> [Source texts of formatted documents]

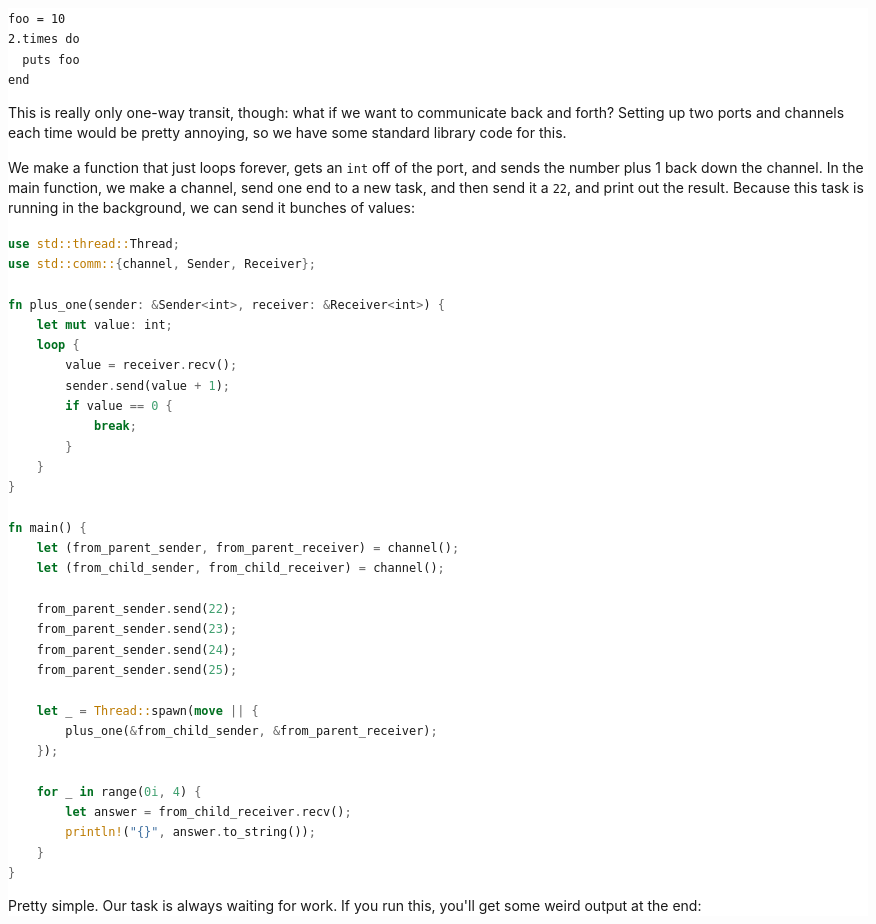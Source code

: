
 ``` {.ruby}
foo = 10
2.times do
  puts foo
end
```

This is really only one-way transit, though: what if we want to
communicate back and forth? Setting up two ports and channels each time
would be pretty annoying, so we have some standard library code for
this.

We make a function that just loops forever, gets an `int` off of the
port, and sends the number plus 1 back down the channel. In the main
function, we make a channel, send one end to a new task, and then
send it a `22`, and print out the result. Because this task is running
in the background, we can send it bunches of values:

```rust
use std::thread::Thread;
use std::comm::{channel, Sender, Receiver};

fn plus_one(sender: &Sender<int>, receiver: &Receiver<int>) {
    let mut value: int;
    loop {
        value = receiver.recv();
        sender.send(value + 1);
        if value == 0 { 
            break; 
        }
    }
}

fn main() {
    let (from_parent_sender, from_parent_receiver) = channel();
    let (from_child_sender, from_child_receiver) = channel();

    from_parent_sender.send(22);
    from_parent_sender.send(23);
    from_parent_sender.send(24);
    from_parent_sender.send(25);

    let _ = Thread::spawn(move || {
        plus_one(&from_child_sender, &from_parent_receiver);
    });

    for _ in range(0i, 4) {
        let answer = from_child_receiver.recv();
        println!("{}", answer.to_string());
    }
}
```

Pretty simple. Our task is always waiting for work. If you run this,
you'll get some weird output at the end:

> [What to work on]
What belongs in the answer is each line of the data that has the word "recv".

> [Solution to this problem]
        value = receiver.recv();
        let answer = from_child_receiver.recv();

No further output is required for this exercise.